The answer is 5 -- but I don't know how to get it. What am I forgetting or not getting... the teacher doesn't take the time to explain and I stayed after to ask and he did not have time ... I am so lost on this

Solving Rational Equations --- this problem is under the Solving Rational Equations -- but to resolve you have to find the LCM -- but can't figure how to get the LCM via the LCD.

Ok.. we have this... problem 2/(x+1) = 1/(x-2 ) ok -- problem was wrong but if we take what Loren said to do then we have 2/x + 2 = 1/x - 2 and the LCD is X is this correct?

I'll bet any money that your problem is really this:

   2            1
------    =  ------
 x + 1        x - 2

The LCM of the two denominators (and thus the LCD for the fractions) is (x + 1)(x - 2).
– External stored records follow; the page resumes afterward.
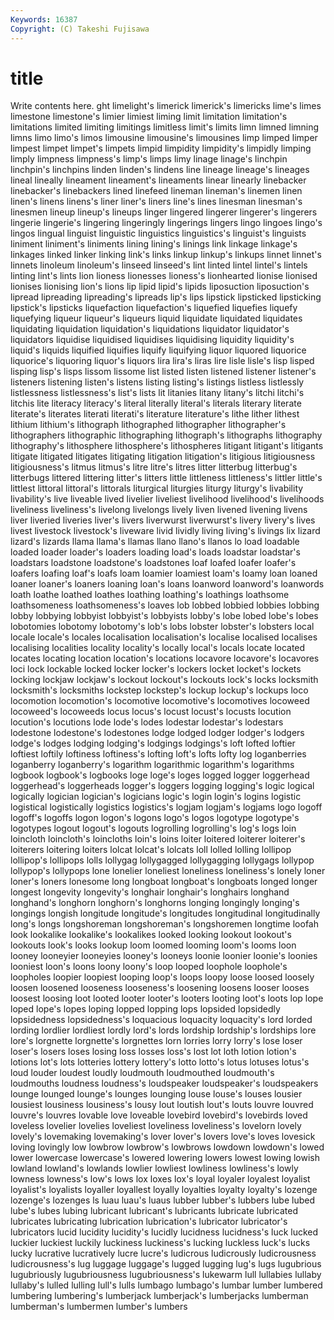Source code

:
```yaml
---
Keywords: 16387 
Copyright: (C) Takeshi Fujisawa
---
```


# title

Write contents here.
ght limelight's limerick limerick's limericks lime's limes
limestone limestone's limier limiest liming limit limitation limitation's limitations limited
limiting limitings limitless limit's limits limn limned limning limns limo
limo's limos limousine limousine's limousines limp limped limper limpest limpet
limpet's limpets limpid limpidity limpidity's limpidly limping limply limpness limpness's
limp's limps limy linage linage's linchpin linchpin's linchpins linden linden's
lindens line lineage lineage's lineages lineal lineally lineament lineament's lineaments
linear linearly linebacker linebacker's linebackers lined linefeed lineman lineman's linemen
linen linen's linens linens's liner liner's liners line's lines linesman
linesman's linesmen lineup lineup's lineups linger lingered lingerer lingerer's lingerers
lingerie lingerie's lingering lingeringly lingerings lingers lingo lingoes lingo's lingos
lingual linguist linguistic linguistics linguistics's linguist's linguists liniment liniment's liniments
lining lining's linings link linkage linkage's linkages linked linker linking
link's links linkup linkup's linkups linnet linnet's linnets linoleum linoleum's
linseed linseed's lint linted lintel lintel's lintels linting lint's lints
lion lioness lionesses lioness's lionhearted lionise lionised lionises lionising lion's
lions lip lipid lipid's lipids liposuction liposuction's lipread lipreading lipreading's
lipreads lip's lips lipstick lipsticked lipsticking lipstick's lipsticks liquefaction liquefaction's
liquefied liquefies liquefy liquefying liqueur liqueur's liqueurs liquid liquidate liquidated
liquidates liquidating liquidation liquidation's liquidations liquidator liquidator's liquidators liquidise liquidised
liquidises liquidising liquidity liquidity's liquid's liquids liquified liquifies liquify liquifying
liquor liquored liquorice liquorice's liquoring liquor's liquors lira lira's liras
lire lisle lisle's lisp lisped lisping lisp's lisps lissom lissome
list listed listen listened listener listener's listeners listening listen's listens
listing listing's listings listless listlessly listlessness listlessness's list's lists lit
litanies litany litany's litchi litchi's litchis lite literacy literacy's literal
literally literal's literals literary literate literate's literates literati literati's literature
literature's lithe lither lithest lithium lithium's lithograph lithographed lithographer lithographer's
lithographers lithographic lithographing lithograph's lithographs lithography lithography's lithosphere lithosphere's lithospheres
litigant litigant's litigants litigate litigated litigates litigating litigation litigation's litigious
litigiousness litigiousness's litmus litmus's litre litre's litres litter litterbug litterbug's
litterbugs littered littering litter's litters little littleness littleness's littler little's
littlest littoral littoral's littorals liturgical liturgies liturgy liturgy's livability livability's
live liveable lived livelier liveliest livelihood livelihood's livelihoods liveliness liveliness's
livelong livelongs lively liven livened livening livens liver liveried liveries
liver's livers liverwurst liverwurst's livery livery's lives livest livestock livestock's
liveware livid lividly living living's livings lix lizard lizard's lizards
llama llama's llamas llano llano's llanos lo load loadable loaded
loader loader's loaders loading load's loads loadstar loadstar's loadstars loadstone
loadstone's loadstones loaf loafed loafer loafer's loafers loafing loaf's loafs
loam loamier loamiest loam's loamy loan loaned loaner loaner's loaners
loaning loan's loans loanword loanword's loanwords loath loathe loathed loathes
loathing loathing's loathings loathsome loathsomeness loathsomeness's loaves lob lobbed lobbied
lobbies lobbing lobby lobbying lobbyist lobbyist's lobbyists lobby's lobe lobed
lobe's lobes lobotomies lobotomy lobotomy's lob's lobs lobster lobster's lobsters
local locale locale's locales localisation localisation's localise localised localises localising
localities locality locality's locally local's locals locate located locates locating
location location's locations locavore locavore's locavores loci lock lockable locked
locker locker's lockers locket locket's lockets locking lockjaw lockjaw's lockout
lockout's lockouts lock's locks locksmith locksmith's locksmiths lockstep lockstep's lockup
lockup's lockups loco locomotion locomotion's locomotive locomotive's locomotives locoweed locoweed's
locoweeds locus locus's locust locust's locusts locution locution's locutions lode
lode's lodes lodestar lodestar's lodestars lodestone lodestone's lodestones lodge lodged
lodger lodger's lodgers lodge's lodges lodging lodging's lodgings lodgings's loft
lofted loftier loftiest loftily loftiness loftiness's lofting loft's lofts lofty
log loganberries loganberry loganberry's logarithm logarithmic logarithm's logarithms logbook logbook's
logbooks loge loge's loges logged logger loggerhead loggerhead's loggerheads logger's
loggers logging logging's logic logical logically logician logician's logicians logic's
login login's logins logistic logistical logistically logistics logistics's logjam logjam's
logjams logo logoff logoff's logoffs logon logon's logons logo's logos
logotype logotype's logotypes logout logout's logouts logrolling logrolling's log's logs
loin loincloth loincloth's loincloths loin's loins loiter loitered loiterer loiterer's
loiterers loitering loiters lolcat lolcat's lolcats loll lolled lolling lollipop
lollipop's lollipops lolls lollygag lollygagged lollygagging lollygags lollypop lollypop's lollypops
lone lonelier loneliest loneliness loneliness's lonely loner loner's loners lonesome
long longboat longboat's longboats longed longer longest longevity longevity's longhair
longhair's longhairs longhand longhand's longhorn longhorn's longhorns longing longingly longing's
longings longish longitude longitude's longitudes longitudinal longitudinally long's longs longshoreman
longshoreman's longshoremen longtime loofah look lookalike lookalike's lookalikes looked looking
lookout lookout's lookouts look's looks lookup loom loomed looming loom's
looms loon looney looneyier looneyies looney's looneys loonie loonier loonie's
loonies looniest loon's loons loony loony's loop looped loophole loophole's
loopholes loopier loopiest looping loop's loops loopy loose loosed loosely
loosen loosened looseness looseness's loosening loosens looser looses loosest loosing
loot looted looter looter's looters looting loot's loots lop lope
loped lope's lopes loping lopped lopping lops lopsided lopsidedly lopsidedness
lopsidedness's loquacious loquacity loquacity's lord lorded lording lordlier lordliest lordly
lord's lords lordship lordship's lordships lore lore's lorgnette lorgnette's lorgnettes
lorn lorries lorry lorry's lose loser loser's losers loses losing
loss losses loss's lost lot loth lotion lotion's lotions lot's
lots lotteries lottery lottery's lotto lotto's lotus lotuses lotus's loud
louder loudest loudly loudmouth loudmouthed loudmouth's loudmouths loudness loudness's loudspeaker
loudspeaker's loudspeakers lounge lounged lounge's lounges lounging louse louse's louses
lousier lousiest lousiness lousiness's lousy lout loutish lout's louts louvre
louvred louvre's louvres lovable love loveable lovebird lovebird's lovebirds loved
loveless lovelier lovelies loveliest loveliness loveliness's lovelorn lovely lovely's lovemaking
lovemaking's lover lover's lovers love's loves lovesick loving lovingly low
lowbrow lowbrow's lowbrows lowdown lowdown's lowed lower lowercase lowercase's lowered
lowering lowers lowest lowing lowish lowland lowland's lowlands lowlier lowliest
lowliness lowliness's lowly lowness lowness's low's lows lox loxes lox's
loyal loyaler loyalest loyalist loyalist's loyalists loyaller loyallest loyally loyalties
loyalty loyalty's lozenge lozenge's lozenges ls luau luau's luaus lubber
lubber's lubbers lube lubed lube's lubes lubing lubricant lubricant's lubricants
lubricate lubricated lubricates lubricating lubrication lubrication's lubricator lubricator's lubricators lucid
lucidity lucidity's lucidly lucidness lucidness's luck lucked luckier luckiest luckily
luckiness luckiness's lucking luckless luck's lucks lucky lucrative lucratively lucre
lucre's ludicrous ludicrously ludicrousness ludicrousness's lug luggage luggage's lugged lugging
lug's lugs lugubrious lugubriously lugubriousness lugubriousness's lukewarm lull lullabies lullaby
lullaby's lulled lulling lull's lulls lumbago lumbago's lumbar lumber lumbered
lumbering lumbering's lumberjack lumberjack's lumberjacks lumberman lumberman's lumbermen lumber's lumbers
If you multiply both sides of the equation by (x + 1)(x - 2), the denominators of the fractions will DIVIDE OUT, leaving you with an equation that has no fractions:

   2                            1
------ * (x + 1)(x - 2)    =  ------  *(x + 1)(x - 2)
 x + 1                         x - 2

2(x - 2) = 1(x + 1)

Ok...now you have this equation:

2(x - 2) = 1(x + 1)

Hopefully, you can solve that for x. Be sure to check your solutions...you should realize that x cannot be either -1 or 2, because that will make the denominator of one of your original fractions 0, and you can't have 0 as the denominator of a fraction.

 

[Deleted member 4993]

Ok.. we have this... problem 2/(x+1) = 1/(x-2 ) ok -- problem was wrong but if we take what Loren said to do then we have 2/x + 2 = 1/x - 2 and the LCD is X is this correct?

No .. if the problem is:

\(\displaystyle \frac{2}{x+1} \, = \, \frac{1}{x-2}\)

Then your denominators are (x+1) and (x-2)

you do not have any factor common between those (they are relatively prime - like 9 and 16)

then the LCM of those two expressons are

\(\displaystyle (x-2)\cdot(x+1)\)

multiply both sides of the equation with the expression above:

\(\displaystyle \frac{2}{x+1} \cdot (x-2)\cdot(x+1) \, = \, \frac{1}{x-2}\cdot (x-2)\cdot(x+1)\)

eliminate common factors from the numerators and the denominators - to get:

\(\displaystyle {2}\cdot (x-2) \, = \, {1}\cdot (x+1)\)

Now simplify and solve for 'x'

 

[Denis]

Problem is: Have problem 2/x+2 = 1/x - 2
...blah blah blah....
The answer is 5 -- but I don't know how to get it.

Seems it's agreed equation should be 2/(x+2) = 1/(x - 2)

WHERE did you see/get 5 as answer? It is NOT 5; answer is 6.
Do a criss-cross multiplication:
2(x - 2) = 1(x + 2)
2x + 4 = x + 2
x = 6

You need to be CLEARER; you typed this:
"we are suppose to find the LCD of unlike denominators what I came up with is 4x^2 as the LCD is my equivalent expression then 2/4x^2] = 1/4x^2 now do I take the 2/4x^2] multiply it by an expression equivalent to 1. what is the expression equivalent to 1?"

That has no punctuation (so hard to follow): show it to your English Lit teacher!
You say you came up with "4x^2 as the LCD": but did not show HOW.
The rest is as cluttered as the Folies Bergeres dressing room!